WHAT TO WORK ON: The answer should be an exact repeat of the stretch of material below from the line containing "prohibited action in" through the line containing "to the original".

BEGIN

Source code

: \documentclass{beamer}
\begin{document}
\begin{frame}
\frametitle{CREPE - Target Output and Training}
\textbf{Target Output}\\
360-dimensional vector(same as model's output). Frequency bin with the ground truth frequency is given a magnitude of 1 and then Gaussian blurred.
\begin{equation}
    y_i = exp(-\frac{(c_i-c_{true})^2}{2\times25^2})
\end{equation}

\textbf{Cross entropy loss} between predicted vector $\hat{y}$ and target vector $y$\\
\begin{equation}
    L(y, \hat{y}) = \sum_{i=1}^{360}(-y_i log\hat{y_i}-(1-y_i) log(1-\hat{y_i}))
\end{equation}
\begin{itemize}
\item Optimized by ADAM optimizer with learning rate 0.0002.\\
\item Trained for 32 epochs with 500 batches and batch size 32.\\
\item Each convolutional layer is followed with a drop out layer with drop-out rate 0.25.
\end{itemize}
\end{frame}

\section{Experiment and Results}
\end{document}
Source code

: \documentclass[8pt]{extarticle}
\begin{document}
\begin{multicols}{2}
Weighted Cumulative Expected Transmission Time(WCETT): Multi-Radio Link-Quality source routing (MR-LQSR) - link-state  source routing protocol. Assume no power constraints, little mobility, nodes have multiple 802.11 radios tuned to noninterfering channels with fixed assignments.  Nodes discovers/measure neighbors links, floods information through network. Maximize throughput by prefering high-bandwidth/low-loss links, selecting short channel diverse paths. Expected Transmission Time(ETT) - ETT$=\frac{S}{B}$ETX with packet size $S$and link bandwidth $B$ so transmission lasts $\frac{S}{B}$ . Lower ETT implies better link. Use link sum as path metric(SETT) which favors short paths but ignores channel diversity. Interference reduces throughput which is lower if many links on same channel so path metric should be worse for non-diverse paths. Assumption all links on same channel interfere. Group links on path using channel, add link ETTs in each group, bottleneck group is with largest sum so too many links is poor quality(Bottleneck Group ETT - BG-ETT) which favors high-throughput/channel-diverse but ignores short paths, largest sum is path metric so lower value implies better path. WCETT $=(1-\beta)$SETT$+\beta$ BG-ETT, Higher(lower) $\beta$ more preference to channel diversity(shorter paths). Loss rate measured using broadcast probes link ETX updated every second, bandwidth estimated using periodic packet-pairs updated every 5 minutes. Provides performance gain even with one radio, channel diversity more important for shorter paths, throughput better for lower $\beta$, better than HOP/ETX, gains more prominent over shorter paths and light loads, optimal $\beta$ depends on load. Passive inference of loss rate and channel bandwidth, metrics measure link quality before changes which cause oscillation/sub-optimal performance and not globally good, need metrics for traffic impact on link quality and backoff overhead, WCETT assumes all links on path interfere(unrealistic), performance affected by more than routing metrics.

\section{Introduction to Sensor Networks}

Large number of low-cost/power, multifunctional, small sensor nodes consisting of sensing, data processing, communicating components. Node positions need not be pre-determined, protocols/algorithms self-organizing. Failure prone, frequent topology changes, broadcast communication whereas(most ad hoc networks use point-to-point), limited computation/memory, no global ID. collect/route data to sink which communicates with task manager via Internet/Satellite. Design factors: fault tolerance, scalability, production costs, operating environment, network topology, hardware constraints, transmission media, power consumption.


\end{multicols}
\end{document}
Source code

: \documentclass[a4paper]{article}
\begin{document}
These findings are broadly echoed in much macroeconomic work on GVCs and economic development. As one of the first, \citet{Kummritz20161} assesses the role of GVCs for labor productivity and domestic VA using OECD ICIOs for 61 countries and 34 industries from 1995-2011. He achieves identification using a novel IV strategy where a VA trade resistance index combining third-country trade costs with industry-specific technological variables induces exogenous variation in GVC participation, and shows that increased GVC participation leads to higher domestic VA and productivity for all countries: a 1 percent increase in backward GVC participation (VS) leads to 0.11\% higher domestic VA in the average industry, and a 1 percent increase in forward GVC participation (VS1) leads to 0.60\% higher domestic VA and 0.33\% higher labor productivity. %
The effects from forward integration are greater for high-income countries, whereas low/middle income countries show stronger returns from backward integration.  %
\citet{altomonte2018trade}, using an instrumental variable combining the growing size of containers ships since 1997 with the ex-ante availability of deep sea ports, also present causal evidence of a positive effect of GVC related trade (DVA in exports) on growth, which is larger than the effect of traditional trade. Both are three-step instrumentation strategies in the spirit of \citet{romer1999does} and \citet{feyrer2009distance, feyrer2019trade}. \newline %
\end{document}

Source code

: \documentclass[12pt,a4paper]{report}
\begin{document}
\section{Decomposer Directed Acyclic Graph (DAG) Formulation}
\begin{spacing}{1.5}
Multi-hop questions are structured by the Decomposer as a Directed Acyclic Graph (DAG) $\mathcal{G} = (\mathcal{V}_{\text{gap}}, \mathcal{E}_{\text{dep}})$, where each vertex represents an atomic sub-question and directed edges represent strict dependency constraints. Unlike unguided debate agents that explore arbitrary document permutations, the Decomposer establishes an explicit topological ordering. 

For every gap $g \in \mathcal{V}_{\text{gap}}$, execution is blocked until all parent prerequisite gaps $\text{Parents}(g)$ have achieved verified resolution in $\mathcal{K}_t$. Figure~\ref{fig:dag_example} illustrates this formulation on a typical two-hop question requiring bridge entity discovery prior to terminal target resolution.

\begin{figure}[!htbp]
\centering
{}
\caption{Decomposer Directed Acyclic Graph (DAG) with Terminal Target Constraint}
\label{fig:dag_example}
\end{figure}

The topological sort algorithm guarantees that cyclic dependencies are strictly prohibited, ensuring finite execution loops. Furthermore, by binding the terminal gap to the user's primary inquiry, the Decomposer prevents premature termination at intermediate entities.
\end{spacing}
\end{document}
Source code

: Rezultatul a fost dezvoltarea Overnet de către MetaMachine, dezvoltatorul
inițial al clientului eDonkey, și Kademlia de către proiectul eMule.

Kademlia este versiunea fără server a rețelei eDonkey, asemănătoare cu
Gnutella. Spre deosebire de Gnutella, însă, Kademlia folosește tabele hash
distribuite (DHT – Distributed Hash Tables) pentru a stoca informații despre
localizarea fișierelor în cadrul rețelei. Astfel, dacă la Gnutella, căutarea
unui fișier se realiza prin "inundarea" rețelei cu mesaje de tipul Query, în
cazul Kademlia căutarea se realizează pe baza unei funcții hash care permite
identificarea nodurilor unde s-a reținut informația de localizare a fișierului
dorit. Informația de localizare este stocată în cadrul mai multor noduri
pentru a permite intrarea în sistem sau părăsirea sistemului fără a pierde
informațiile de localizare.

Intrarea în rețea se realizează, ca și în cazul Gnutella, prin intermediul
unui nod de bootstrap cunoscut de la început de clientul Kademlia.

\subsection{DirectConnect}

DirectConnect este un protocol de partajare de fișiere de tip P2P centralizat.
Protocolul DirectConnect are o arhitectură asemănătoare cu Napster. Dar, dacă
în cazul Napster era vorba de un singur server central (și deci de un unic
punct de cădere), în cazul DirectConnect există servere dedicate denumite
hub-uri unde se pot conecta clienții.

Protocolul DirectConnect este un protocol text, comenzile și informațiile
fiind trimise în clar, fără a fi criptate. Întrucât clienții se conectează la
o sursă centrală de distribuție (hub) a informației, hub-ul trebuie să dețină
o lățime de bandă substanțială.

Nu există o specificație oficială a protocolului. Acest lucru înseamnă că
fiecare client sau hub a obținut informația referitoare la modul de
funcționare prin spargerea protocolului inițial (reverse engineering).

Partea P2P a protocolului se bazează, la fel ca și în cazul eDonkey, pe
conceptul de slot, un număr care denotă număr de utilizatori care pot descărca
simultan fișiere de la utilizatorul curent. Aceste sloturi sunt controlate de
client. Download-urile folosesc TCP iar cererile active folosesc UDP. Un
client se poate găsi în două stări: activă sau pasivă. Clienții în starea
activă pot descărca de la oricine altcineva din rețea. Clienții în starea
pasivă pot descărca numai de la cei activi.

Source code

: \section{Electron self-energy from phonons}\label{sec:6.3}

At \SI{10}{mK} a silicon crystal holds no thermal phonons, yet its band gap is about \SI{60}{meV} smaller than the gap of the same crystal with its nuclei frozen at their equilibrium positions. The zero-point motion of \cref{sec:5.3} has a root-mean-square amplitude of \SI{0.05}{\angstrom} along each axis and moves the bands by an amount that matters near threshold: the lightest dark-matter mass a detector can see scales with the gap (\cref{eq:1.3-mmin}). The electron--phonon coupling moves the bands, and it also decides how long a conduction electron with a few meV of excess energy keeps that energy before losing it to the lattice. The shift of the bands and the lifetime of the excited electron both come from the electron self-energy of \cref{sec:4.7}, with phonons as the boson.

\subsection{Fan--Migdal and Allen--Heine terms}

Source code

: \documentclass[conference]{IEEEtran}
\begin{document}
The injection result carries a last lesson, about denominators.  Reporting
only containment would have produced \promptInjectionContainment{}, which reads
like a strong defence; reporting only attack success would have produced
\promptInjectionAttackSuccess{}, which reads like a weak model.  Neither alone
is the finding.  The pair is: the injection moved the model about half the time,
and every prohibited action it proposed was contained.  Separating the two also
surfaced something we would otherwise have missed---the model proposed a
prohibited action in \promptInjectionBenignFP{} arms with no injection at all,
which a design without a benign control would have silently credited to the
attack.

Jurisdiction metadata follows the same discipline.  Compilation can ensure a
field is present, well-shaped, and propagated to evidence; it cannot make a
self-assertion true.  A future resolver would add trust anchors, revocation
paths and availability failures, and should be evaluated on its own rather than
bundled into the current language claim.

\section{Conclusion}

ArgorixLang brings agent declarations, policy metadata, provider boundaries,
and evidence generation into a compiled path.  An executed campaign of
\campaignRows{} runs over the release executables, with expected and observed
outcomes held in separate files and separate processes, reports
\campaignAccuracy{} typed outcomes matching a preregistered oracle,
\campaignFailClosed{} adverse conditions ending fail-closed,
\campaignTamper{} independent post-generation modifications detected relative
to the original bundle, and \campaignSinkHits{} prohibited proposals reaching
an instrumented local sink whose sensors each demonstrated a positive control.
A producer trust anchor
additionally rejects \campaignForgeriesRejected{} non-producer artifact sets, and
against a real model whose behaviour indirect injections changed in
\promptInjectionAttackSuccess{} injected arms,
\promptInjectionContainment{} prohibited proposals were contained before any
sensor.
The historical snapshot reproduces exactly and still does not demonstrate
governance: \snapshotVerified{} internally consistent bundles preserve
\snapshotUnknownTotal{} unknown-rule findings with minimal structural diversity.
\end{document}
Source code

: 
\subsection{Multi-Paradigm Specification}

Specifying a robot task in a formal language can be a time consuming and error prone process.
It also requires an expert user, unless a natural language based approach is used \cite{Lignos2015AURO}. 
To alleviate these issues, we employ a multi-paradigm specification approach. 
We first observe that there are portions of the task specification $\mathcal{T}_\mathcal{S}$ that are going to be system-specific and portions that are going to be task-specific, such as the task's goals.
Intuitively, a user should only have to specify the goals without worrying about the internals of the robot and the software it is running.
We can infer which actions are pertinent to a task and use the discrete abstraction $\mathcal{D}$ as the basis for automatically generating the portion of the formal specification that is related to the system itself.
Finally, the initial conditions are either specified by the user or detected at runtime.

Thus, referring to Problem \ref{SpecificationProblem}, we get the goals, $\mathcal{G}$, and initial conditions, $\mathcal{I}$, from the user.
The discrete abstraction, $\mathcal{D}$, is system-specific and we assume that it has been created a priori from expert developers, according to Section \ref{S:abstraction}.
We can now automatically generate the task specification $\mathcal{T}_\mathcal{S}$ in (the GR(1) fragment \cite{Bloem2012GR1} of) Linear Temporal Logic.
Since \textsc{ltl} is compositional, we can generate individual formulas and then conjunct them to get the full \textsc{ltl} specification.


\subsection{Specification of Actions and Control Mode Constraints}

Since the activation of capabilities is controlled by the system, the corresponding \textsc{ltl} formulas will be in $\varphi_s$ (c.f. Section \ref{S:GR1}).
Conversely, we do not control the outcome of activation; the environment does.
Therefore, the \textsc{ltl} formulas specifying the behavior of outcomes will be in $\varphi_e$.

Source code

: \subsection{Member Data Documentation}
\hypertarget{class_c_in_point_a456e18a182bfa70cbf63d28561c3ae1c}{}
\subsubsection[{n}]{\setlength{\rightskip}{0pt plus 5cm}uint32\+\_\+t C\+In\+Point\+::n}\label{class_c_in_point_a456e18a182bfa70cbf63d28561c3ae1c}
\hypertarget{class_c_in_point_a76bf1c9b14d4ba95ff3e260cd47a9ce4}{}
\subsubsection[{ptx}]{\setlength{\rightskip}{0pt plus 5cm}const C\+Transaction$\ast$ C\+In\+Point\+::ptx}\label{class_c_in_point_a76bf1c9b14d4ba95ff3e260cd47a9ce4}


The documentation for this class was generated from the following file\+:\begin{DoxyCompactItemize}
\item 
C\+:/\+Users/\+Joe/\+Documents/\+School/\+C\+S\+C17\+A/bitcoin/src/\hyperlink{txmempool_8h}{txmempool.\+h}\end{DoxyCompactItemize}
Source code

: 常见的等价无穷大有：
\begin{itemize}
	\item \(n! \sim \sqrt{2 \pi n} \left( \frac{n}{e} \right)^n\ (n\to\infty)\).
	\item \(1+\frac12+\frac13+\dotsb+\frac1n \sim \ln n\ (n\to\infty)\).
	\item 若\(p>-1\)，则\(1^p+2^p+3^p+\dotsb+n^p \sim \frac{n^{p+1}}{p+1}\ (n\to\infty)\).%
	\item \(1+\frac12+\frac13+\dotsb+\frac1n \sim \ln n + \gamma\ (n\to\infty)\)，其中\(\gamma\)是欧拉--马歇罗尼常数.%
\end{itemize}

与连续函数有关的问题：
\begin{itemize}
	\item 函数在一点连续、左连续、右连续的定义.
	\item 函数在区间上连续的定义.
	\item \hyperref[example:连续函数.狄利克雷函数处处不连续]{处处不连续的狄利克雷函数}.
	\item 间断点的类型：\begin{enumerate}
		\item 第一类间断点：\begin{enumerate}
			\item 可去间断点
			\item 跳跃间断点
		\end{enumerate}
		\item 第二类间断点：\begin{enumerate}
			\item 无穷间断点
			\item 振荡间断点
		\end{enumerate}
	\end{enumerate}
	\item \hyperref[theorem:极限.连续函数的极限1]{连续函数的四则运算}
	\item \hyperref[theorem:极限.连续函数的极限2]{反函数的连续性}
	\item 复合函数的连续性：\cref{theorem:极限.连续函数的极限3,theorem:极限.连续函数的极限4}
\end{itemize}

END

SOLUTION TO THIS PROBLEM:
prohibited action in \promptInjectionBenignFP{} arms with no injection at all,
which a design without a benign control would have silently credited to the
attack.

Jurisdiction metadata follows the same discipline.  Compilation can ensure a
field is present, well-shaped, and propagated to evidence; it cannot make a
self-assertion true.  A future resolver would add trust anchors, revocation
paths and availability failures, and should be evaluated on its own rather than
bundled into the current language claim.

\section{Conclusion}

ArgorixLang brings agent declarations, policy metadata, provider boundaries,
and evidence generation into a compiled path.  An executed campaign of
\campaignRows{} runs over the release executables, with expected and observed
outcomes held in separate files and separate processes, reports
\campaignAccuracy{} typed outcomes matching a preregistered oracle,
\campaignFailClosed{} adverse conditions ending fail-closed,
\campaignTamper{} independent post-generation modifications detected relative
to the original bundle, and \campaignSinkHits{} prohibited proposals reaching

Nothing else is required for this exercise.